▶ _Task brief_:
Could you show each line of the records that contains the word "array"?

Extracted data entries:
╭──
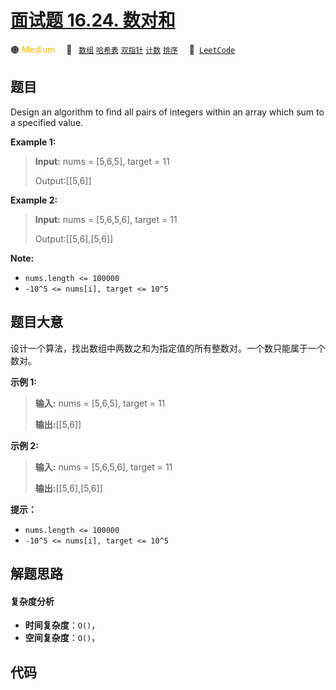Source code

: # [面试题 16.24. 数对和](https://leetcode.cn/problems/pairs-with-sum-lcci)

🟠 <font color=#ffb800>Medium</font>&emsp; 🔖&ensp; [`数组`](/leetcode-js/outline/tag/array.md) [`哈希表`](/leetcode-js/outline/tag/hash-table.md) [`双指针`](/leetcode-js/outline/tag/two-pointers.md) [`计数`](/leetcode-js/outline/tag/counting.md) [`排序`](/leetcode-js/outline/tag/sorting.md)&emsp; 🔗&ensp;[`LeetCode`](https://leetcode.cn/problems/pairs-with-sum-lcci)

## 题目

Design an algorithm to find all pairs of integers within an array which sum to
a specified value.

**Example 1:**

> 
> 
> 
> 
> 
> **Input:** nums = [5,6,5], target = 11
> 
> Output:[[5,6]]

**Example 2:**

> 
> 
> 
> 
> 
> **Input:** nums = [5,6,5,6], target = 11
> 
> Output:[[5,6],[5,6]]

**Note:**

  * `nums.length <= 100000`
  * `-10^5 <= nums[i], target <= 10^5`


## 题目大意

设计一个算法，找出数组中两数之和为指定值的所有整数对。一个数只能属于一个数对。

**示例 1:**

> 
> 
> 
> 
> 
> **输入:** nums = [5,6,5], target = 11
> 
> **输出:**[[5,6]]

**示例 2:**

> 
> 
> 
> 
> 
> **输入:** nums = [5,6,5,6], target = 11
> 
> **输出:**[[5,6],[5,6]]

**提示：**

  * `nums.length <= 100000`
  * `-10^5 <= nums[i], target <= 10^5`


## 解题思路

#### 复杂度分析

- **时间复杂度**：`O()`，
- **空间复杂度**：`O()`，

## 代码

```javascript

```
╰──
▶ _Answer to this exercise_:
🟠 <font color=#ffb800>Medium</font>&emsp; 🔖&ensp; [`数组`](/leetcode-js/outline/tag/array.md) [`哈希表`](/leetcode-js/outline/tag/hash-table.md) [`双指针`](/leetcode-js/outline/tag/two-pointers.md) [`计数`](/leetcode-js/outline/tag/counting.md) [`排序`](/leetcode-js/outline/tag/sorting.md)&emsp; 🔗&ensp;[`LeetCode`](https://leetcode.cn/problems/pairs-with-sum-lcci)
Design an algorithm to find all pairs of integers within an array which sum to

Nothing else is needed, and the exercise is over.